The constants they asked my opinion on were as follows:
Attracting, hiring and retaining good employees
- Developing consistent profit and customer relationship processes
- Development and growth of all team members (proper training for all departments)
- Customer service training (for all team members who have a customer touch point)
- Leadership understanding and implementation for their management team
- Getting all departments to understand and participate in managing the numbers
For years now, I have seen countless dealerships and dealer groups invest tons of money into heavy advertising, non-essential technologies, shiny objects and notably, large inflatable animals, most often in the likeness of King Kong. For the most part, are these investments (costs) returning a reasonable ROI?
“The individual talents in your store are paled by the sum of those talents working together.”
I guess one could argue when a couple is driving down the highway and the wife says “hey there is a giant dinosaur lets go buy a new car.” When I asked a dealer friend who is a rather good golfer about this, without a hesitation he said, “Chuck, you drive for show, and putt for dough.” Even though he may play more golf than I’d like (his bad day is a 79), he had a great point. Your go-for-broke long drive advertising and your inflatable King Kong are all for show.
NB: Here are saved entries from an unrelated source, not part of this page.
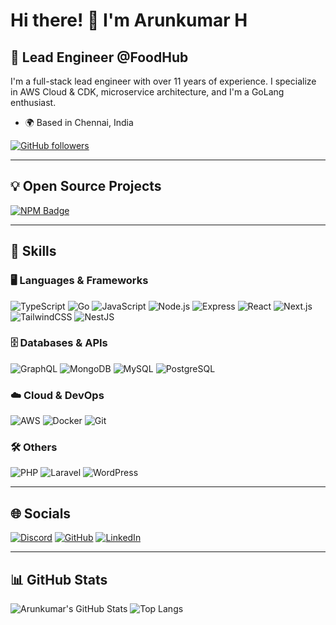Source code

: # Hi there! 👋 I'm Arunkumar H
## 🚀 Lead Engineer @FoodHub

I'm a full-stack lead engineer with over 11 years of experience. I specialize in AWS Cloud & CDK, microservice architecture, and I'm a GoLang enthusiast.

- 🌍 Based in Chennai, India

[![GitHub followers](https://img.shields.io/github/followers/Arunkumarcs?logo=github&style=for-the-badge&color=0891b2&labelColor=1c1917)](https://github.com/Arunkumarcs)

---

## 💡 Open Source Projects

[![NPM Badge](https://img.shields.io/badge/%40arunkumar_h%2Frule--engine-0891b2?label=npm&style=for-the-badge)](https://www.npmjs.com/package/@arunkumar_h/rule-engine)

---

## 🧠 Skills

### 🖥️ Languages & Frameworks
![TypeScript](https://img.shields.io/badge/TypeScript-3178C6?style=for-the-badge&logo=typescript&logoColor=white)
![Go](https://img.shields.io/badge/Go-00ADD8?style=for-the-badge&logo=go&logoColor=white)
![JavaScript](https://img.shields.io/badge/JavaScript-F7DF1E?style=for-the-badge&logo=javascript&logoColor=black)
![Node.js](https://img.shields.io/badge/Node.js-339933?style=for-the-badge&logo=node.js&logoColor=white)
![Express](https://img.shields.io/badge/Express.js-000000?style=for-the-badge&logo=express&logoColor=white)
![React](https://img.shields.io/badge/React-20232A?style=for-the-badge&logo=react&logoColor=61DAFB)
![Next.js](https://img.shields.io/badge/Next.js-000000?style=for-the-badge&logo=next.js&logoColor=white)
![TailwindCSS](https://img.shields.io/badge/TailwindCSS-06B6D4?style=for-the-badge&logo=tailwindcss&logoColor=white)
![NestJS](https://img.shields.io/badge/NestJS-E0234E?style=for-the-badge&logo=nestjs&logoColor=white)

### 🗄️ Databases & APIs
![GraphQL](https://img.shields.io/badge/GraphQL-E10098?style=for-the-badge&logo=graphql&logoColor=white)
![MongoDB](https://img.shields.io/badge/MongoDB-47A248?style=for-the-badge&logo=mongodb&logoColor=white)
![MySQL](https://img.shields.io/badge/MySQL-4479A1?style=for-the-badge&logo=mysql&logoColor=white)
![PostgreSQL](https://img.shields.io/badge/PostgreSQL-4169E1?style=for-the-badge&logo=postgresql&logoColor=white)

### ☁️ Cloud & DevOps
![AWS](https://img.shields.io/badge/AWS-232F3E?style=for-the-badge&logo=amazon-aws&logoColor=white)
![Docker](https://img.shields.io/badge/Docker-2496ED?style=for-the-badge&logo=docker&logoColor=white)
![Git](https://img.shields.io/badge/Git-F05032?style=for-the-badge&logo=git&logoColor=white)

### 🛠️ Others
![PHP](https://img.shields.io/badge/PHP-777BB4?style=for-the-badge&logo=php&logoColor=white)
![Laravel](https://img.shields.io/badge/Laravel-FF2D20?style=for-the-badge&logo=laravel&logoColor=white)
![WordPress](https://img.shields.io/badge/WordPress-21759B?style=for-the-badge&logo=wordpress&logoColor=white)

---

## 🌐 Socials

[![Discord](https://img.shields.io/badge/Discord-Arunkumar1991-5865F2?style=for-the-badge&logo=discord&logoColor=white)](https://discord.com/users/arunkumar1991)
[![GitHub](https://img.shields.io/badge/GitHub-Arunkumarcs-181717?style=for-the-badge&logo=github)](https://github.com/Arunkumarcs)
[![LinkedIn](https://img.shields.io/badge/LinkedIn-Arunkumar%20H-0077B5?style=for-the-badge&logo=linkedin&logoColor=white)](https://www.linkedin.com/in/arunkumar-h-0716b6104)

---

## 📊 GitHub Stats

![Arunkumar's GitHub Stats](https://github-readme-stats.vercel.app/api?username=Arunkumarcs&show_icons=true&theme=default&hide=issues&count_private=true)
![Top Langs](https://github-readme-stats.vercel.app/api/top-langs/?username=Arunkumarcs&layout=compact&theme=default)


<!--
## 📚 Daily Reads
[![daily.dev](https://api.daily.dev/devcards/v2/nzfDOG8iVQOYIDY1xt45U.png?type=wide&r=z7f)](https://app.daily.dev/arunkumarh)

## 🛣️ Roadmap
[![roadmap.sh](https://roadmap.sh/card/wide/66e8e8a9f34c8868ecbe2262?variant=dark)](https://roadmap.sh/u/arunkumar91)
-->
So, my goal for this article is to help your putting, or in other words help direct your investment to, as my friend said “Putt for dough!” Now, what exactly does it mean to putt for dough? In short, it is the discipline to allocate your recourses, both time and financial, to your dealership where they will generate the greatest return, and not necessarily where it will generate the most fame or locker room “raw, raw.”
By far, the best place to practice your putting is with your team members. Nearly every dealer principal I speak with agrees that their most valuable resource is the men and women serving their dealership. If you agree as well, but you are not doing enough to help your people grow, you are not showing the courage to improve your bottom line.
From my perspective, there are several ways to invest in your dealership and the following are just a few:
Training Your Team
Not all training is equal; not by a long shot! With that said, you need to find a training firm that has a 21st Century approach to training. In the mid to late 20th century, selling involved marketing a product based on features, performance, and status relative to substitutes. This type of selling relied on information asymmetry where the selling agent knew more than the purchaser. But thanks in large part to the Internet information revolution; information asymmetry is drying up fast. And because of this, selling has, and is continuing to change. This is why it is imperative that you interview your training approach with the highest possible scrutiny. The last thing you want to do is pay someone to teach your team skills that are outdated, overused car stuff, ethically challenged or simply flat out wrong. To help you find the right training firm, I’ve created a list of essential classes your staff needs.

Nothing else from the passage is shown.